Smith has battled injuries the past few seasons and doesn't rack up the sacks like other DEs from this era, which will hurt his candidacy. Also, Ziggy Hood has stepped in nicely and helped smooth over the transition.
Needless to say, without Smith, the Steelers defense would not have had the dominant persona it has maintained over the last decade.
Hall of Fame Chances - 25 percent
Now we are getting to the most realistic possibilities of the list.
Harrison has been purely dominant the past four seasons. He is held nearly every play, yet still is able to be near the top of the league in sacks and forced fumbles.
Also, I'm not sure if you turned on the TV or read the newspaper in the past three months, but he is also the most fined player in the NFL and has increased the NFL's awareness of helmet to helmet hits.
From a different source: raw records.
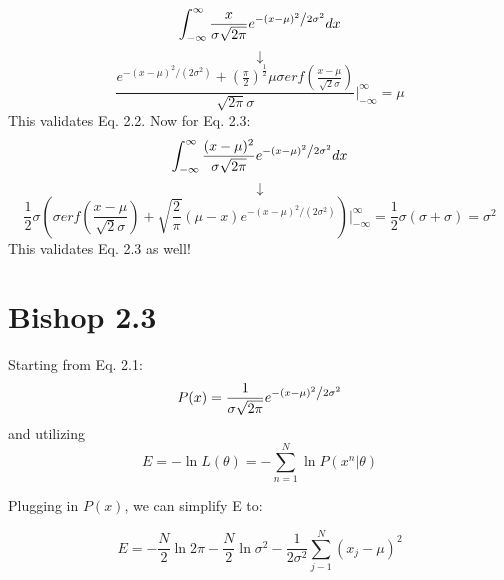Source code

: \documentclass[12pt, letterpaper]{article}
\begin{document}
\begin{equation}
\int_{-\infty}^{\infty}  \frac{x}{{\sigma \sqrt {2\pi } }}e^{{{ - \left( {x - \mu } \right)^2 } \mathord{\left/ {\vphantom {{ - \left( {x - \mu } \right)^2 } {2\sigma ^2 }}} \right. \kern-\nulldelimiterspace} {2\sigma ^2 }}} dx
\end{equation}
\begin{equation}
\downarrow
\end{equation}
\begin{equation}
\frac{e^{-(x - \mu )^2/(2 \sigma^2)} + (\frac{\pi}{2})^{\frac{1}{2}} \mu \sigma erf(\frac{x - \mu}{\sqrt{2}\sigma})}{\sqrt{2 \pi} \sigma}\rvert_{-\infty}^{\infty} = \mu
\end{equation}
This validates Eq. 2.2. Now for Eq. 2.3:
\begin{equation}
\int_{-\infty}^{\infty}  \frac{(x - \mu)^2}{{\sigma \sqrt {2\pi } }}e^{{{ - \left( {x - \mu } \right)^2 } \mathord{\left/ {\vphantom {{ - \left( {x - \mu } \right)^2 } {2\sigma ^2 }}} \right. \kern-\nulldelimiterspace} {2\sigma ^2 }}} dx
\end{equation}
\begin{equation}
\downarrow
\end{equation}
\begin{equation}
\frac{1}{2} \sigma (\sigma  erf(\frac{x - \mu}{\sqrt{2}\sigma}) + \sqrt{\frac{2}{\pi}} (\mu - x) e^{-(x - \mu )^2/(2 \sigma^2)}) \rvert_{-\infty}^{\infty} = \frac{1}{2} \sigma (\sigma + \sigma) = \sigma^2
\end{equation}
This validates Eq. 2.3 as well!

\section*{Bishop 2.3}
Starting from Eq. 2.1:
\begin{equation}
P(x) = \frac{1}{{\sigma \sqrt {2\pi } }}e^{{{ - \left( {x - \mu } \right)^2 } \mathord{\left/ {\vphantom {{ - \left( {x - \mu } \right)^2 } {2\sigma ^2 }}} \right. \kern-\nulldelimiterspace} {2\sigma ^2 }}}
\end{equation}
and utilizing
\begin{equation}
E = - \ln L(\theta) = - \sum_{n=1}^{N} \ln P(x^n | \theta)
\end{equation}

Plugging in $P(x)$, we can simplify E to:

\begin{equation}
E = -\frac{N}{2} \ln 2 \pi - \frac{N}{2} \ln \sigma^2 - \frac{1}{2 \sigma^2} \sum_{j-1}^N (x_j - \mu)^2
\end{equation}
\end{document}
Furthermore, Harrison is the owner of possibly the most exciting play in Super Bowl history (100 INT return in Super Bowl XLIII) and was defensive POY in 2008.
To think, all of this from a guy that was cut three times, and was considered too small coming out of Kent State.
The only thing hurting his candidacy is that he got a late jump on his career and may not have the longevity to make it to the Hall.
Hall of Fame Chances - 45 percent
Ward's career is reaching its end, but what a career it's been. He was initially drafted out of Georgia, where he played quarterback, and will retire as the Steelers all-time leader in nearly every receiving category. He is now overshadowed by Mike Wallace's big play ability, but he still is the most consistent threat on the team.
Ward is widely regarded as the best blocking WR in NFL history, but he faces stiff competition from the likes of Terrell Owens, Marvin Harrison, Torry Holt, Reggie Wayne, etc., not to mention Cris Carter and Tim Brown.
What sets Ward apart is the fact that he is a Super Bowl MVP, possible three-time Super Bowl champion, and that both John Stallworth and Lynn Swann are in the HOF, setting precedence.
Hall of Fame Chances - 75 percent
Polamalu is the ultimate game changer. His style is so unorthodox that it creates phenomenal plays (or leaves blatant coverage gaps as any Steeler fan has seen). He has changed the safety position forever along with Ed Reed, making it a team focal point, rather than a place that declining corners play at the end of their career.
Polamalu will be remembered for the numerous key plays he has made over the years (Joe Flacco probably sees Polamalu in his nightmares). He is a silent, but great leader on the team.
His ultimate contribution is that you never hear a bad word about him from anyone. Never will you see him go on TV and bad mouth a teammate or someone from the other team. He is the ultimate lead-by-example player.
Not to mention, his jersey lead the NFL in sales this season (previously unthinkable for a safety).
Hall of Fame Chances - 95 percent
He may be one of the most controversial figures in the NFL today, but Ben Roethlisberger wins football games (you may have heard that one before).
I'll be the first person to admit that I did not like Roethlisberger as a person as early as 2005, when the Steelers won Super Bowl XL. He has changed his ways, and is much more visible in the community. He has said and done all of the right things to rebuild his image.
Ultimately, the NFL is a Quarterback driven league. Teams rarely succeed without a top flight QB, and the Steelers are no exception.
He will never match the statistical outputs of Brady, Brees, or Manning. He'll never win the MVP awards because of the way the Steelers offense is built. You may rather have Brady, Brees, or Manning, but give me Roethlisberger any day over those three.
Plus, only Jim Plunkett has won more than one Super Bowl and not made it to the HOF. Roethlisberger has two, and a third would make him a virtual lock.
Hall of Fame Chances - 95 pecent
Obviously, this is open to debate. Feel free to comment and let me know what order you think the current roster should be in, or if there is someone else that I left off that you feel could make it.
Most importantly though, let's take care of business on February 6th and bring home a 7th Lombardi.